The Company may, at any time, dissolve the trust and distribute the
debentures to the trust security holders, subject to receipt of any
required regulatory approval(s).
(24) SELECTED QUARTERLY FINANCIAL DATA (UNAUDITED)
THREE MONTHS ENDED
---------------------------------------------
SEPTEMBER DECEMBER MARCH JUNE
30 31 31 30
--------- -------- --------- ---------
(In thousands, except per share data)
Fiscal 2003:
Interest income $69,011 70,170 69,267 67,171
Interest expense 34,620 35,856 33,810 33,352
------- ------- ------- -------
Net interest income 34,391 34,314 35,457 33,819
Provision for loan losses 1,659 2,157 2,295 2,320
Noninterest income 6,672 7,008 6,403 6,652
Noninterest expenses 22,767 24,459 25,417 25,364
------- ------- ------- -------
Income before
income taxes 16,637 14,706 14,148 12,787
Income taxes 5,194 4,418 3,952 3,023
------- ------- ------- -------
Net income $11,443 10,288 10,196 9,764
======= ======= ======= =======
Basic earnings per share $ 0.24 0.22 0.21 0.20
======= ======= ======= =======
Diluted earnings per share $ 0.24 0.21 0.21 0.20
======= ======= ======= =======
(Continued)
NORTHWEST BANCORP, INC. AND SUBSIDIARIES
Notes to Consolidated Financial Statements
June 30, 2003, 2002, and 2001
(All dollar amounts presented in tables are in thousands)
THREE MONTHS ENDED
---------------------------------------------
SEPTEMBER DECEMBER MARCH JUNE
30 31 31 30
--------- -------- ------ ------
(In thousands, except per share data)
Fiscal 2002:
Interest income $ 69,657 68,657 68,783 67,403
Interest expense 41,202 38,231 34,491 33,331
--------- -------- ------ ------
Net interest income 28,455 30,426 34,292 34,072
Provision for loan losses 1,418 1,473 1,664 1,805
Noninterest income 4,663 4,757 3,741 5,012
Noninterest expenses 19,790 20,962 21,595 22,177
--------- -------- ------ ------
Income before
income taxes and
cumulative effect of
accounting change 11,910 12,748 14,774 15,102
Income taxes 3,708 3,940 4,696 4,256
--------- -------- ------ ------
Income before
cumulative effect of
accounting change 8,202 8,808 10,078 10,846
Cumulative effect of accounting
change 2,237 -- -- --
--------- -------- ------ ------
Net income $ 10,439 8,808 10,078 10,846
========= ======== ====== ======
Basic per share amounts:
Income before cumulative effect
of accounting change $ 0.17 0.19 0.21 0.23
Cumulative effect of accounting
change 0.05 -- -- --
--------- -------- ------ ------
Net income $ 0.22 0.19 0.21 0.23
========= ======== ====== ======
Diluted per share amounts:
Income before cumulative effect
of accounting change $ 0.17 0.18 0.21 0.23
Cumulative effect of accounting
change 0.05 -- -- --
--------- -------- ------ ------
Net income $ 0.22 0.18 0.21 0.23
========= ======== ====== ======
(25) SUBSEQUENT EVENTS (UNAUDITED)
On August 25, 2003, the Company completed an incremental stock offering
whereby the Company's parent, Northwest Bancorp, MHC, contributed
7,255,520 shares to the Company, and through a subscription offering
the Company sold 7,255,520 shares.

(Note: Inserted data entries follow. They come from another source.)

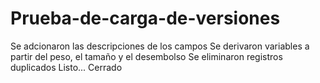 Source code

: # Prueba-de-carga-de-versiones
Se adcionaron las descripciones de los campos
Se derivaron variables a partir del peso, el tamaño y el desembolso
Se eliminaron registros duplicados
Listo...
Cerrado
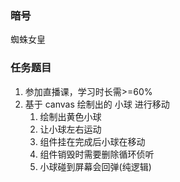 ### 暗号

蜘蛛女皇

### 任务题目

1. 参加直播课，学习时长需>=60%
2. 基于 canvas 绘制出的 小球 进行移动
   1. 绘制出黄色小球
   2. 让小球左右运动
   3. 组件挂在完成后小球在移动
   4. 组件销毁时需要删除循环侦听
   5. 小球碰到屏幕会回弹(纯逻辑)

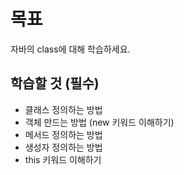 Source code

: # 목표
자바의 class에 대해 학습하세요.

## 학습할 것 (필수)
- 클래스 정의하는 방법
- 객체 만드는 방법 (new 키워드 이해하기)
- 메서드 정의하는 방법
- 생성자 정의하는 방법
- this 키워드 이해하기
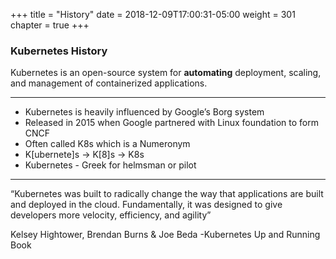 +++
title = "History"
date = 2018-12-09T17:00:31-05:00
weight = 301
chapter = true
+++

### Kubernetes History

Kubernetes is an open-source system for **automating** deployment, scaling, and management of containerized applications.

---

* Kubernetes is heavily influenced by Google’s Borg system
* Released in 2015 when Google partnered with Linux foundation to form CNCF
* Often called K8s which is a Numeronym
* K[ubernete]s →  K[8]s → K8s 
* Kubernetes - Greek for helmsman or pilot

---

“Kubernetes was built to radically change the way that applications are built and deployed in the cloud. Fundamentally, it was designed to give developers more velocity, efficiency, and agility”

Kelsey Hightower, Brendan Burns & Joe Beda
-Kubernetes Up and Running Book


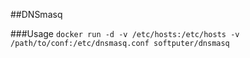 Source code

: ##DNSmasq

###Usage
`docker run -d -v /etc/hosts:/etc/hosts -v /path/to/conf:/etc/dnsmasq.conf softputer/dnsmasq`
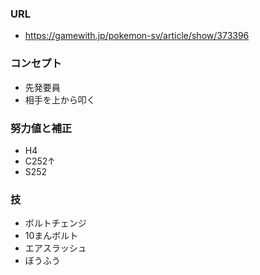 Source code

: ### URL

- https://gamewith.jp/pokemon-sv/article/show/373396

### コンセプト

- 先発要員
- 相手を上から叩く

### 努力値と補正

- H4
- C252↑
- S252

### 技

- ボルトチェンジ
- 10まんボルト
- エアスラッシュ
- ぼうふう
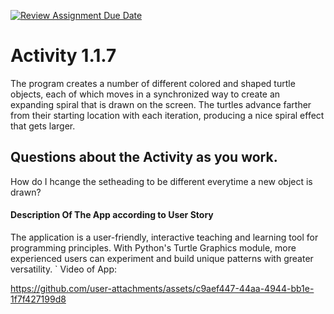 [![Review Assignment Due Date](https://classroom.github.com/assets/deadline-readme-button-22041afd0340ce965d47ae6ef1cefeee28c7c493a6346c4f15d667ab976d596c.svg)](https://classroom.github.com/a/K3waziIG)
# Activity 1.1.7

The program creates a number of different colored and shaped turtle objects, each of which moves in a synchronized way to create an expanding spiral that is drawn on the screen. The turtles advance farther from their starting location with each iteration, producing a nice spiral effect that gets larger. 


## Questions about the Activity as you work. 
How do I hcange the setheading to be different everytime a new object is drawn?

#### Description Of The App according to User Story
The application is a user-friendly, interactive teaching and learning tool for programming principles. With Python's Turtle Graphics module, more experienced users can experiment and build unique patterns with greater versatility.
`
Video of App:



https://github.com/user-attachments/assets/c9aef447-44aa-4944-bb1e-1f7f427199d8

The shares were issued at $15.85 per
share, resulting in gross proceeds of $115.0 million. After the
offering, Northwest Bancorp, MHC owns approximately 59% of the
outstanding shares, and 41% are held by public shareholders.
On August 31, 2003, the Company completed its previously announced
acquisition of First Bell Bancorp, Inc., and its subsidiary, Bell
Federal Savings and Loan (Bell). Bell is a federal savings bank with
seven offices in Allegheny County, Pennsylvania, and assets of
approximately $850.0 million, deposits of approximately $600.0 million,
and shareholders' equity of approximately $70.0 million. Under the
terms of the agreement, shareholders received $26.25 for each share of
First Bell Bancorp, Inc. resulting in a cash payment of approximately
$114.0 million and intangible assets of approximately $60.0 million.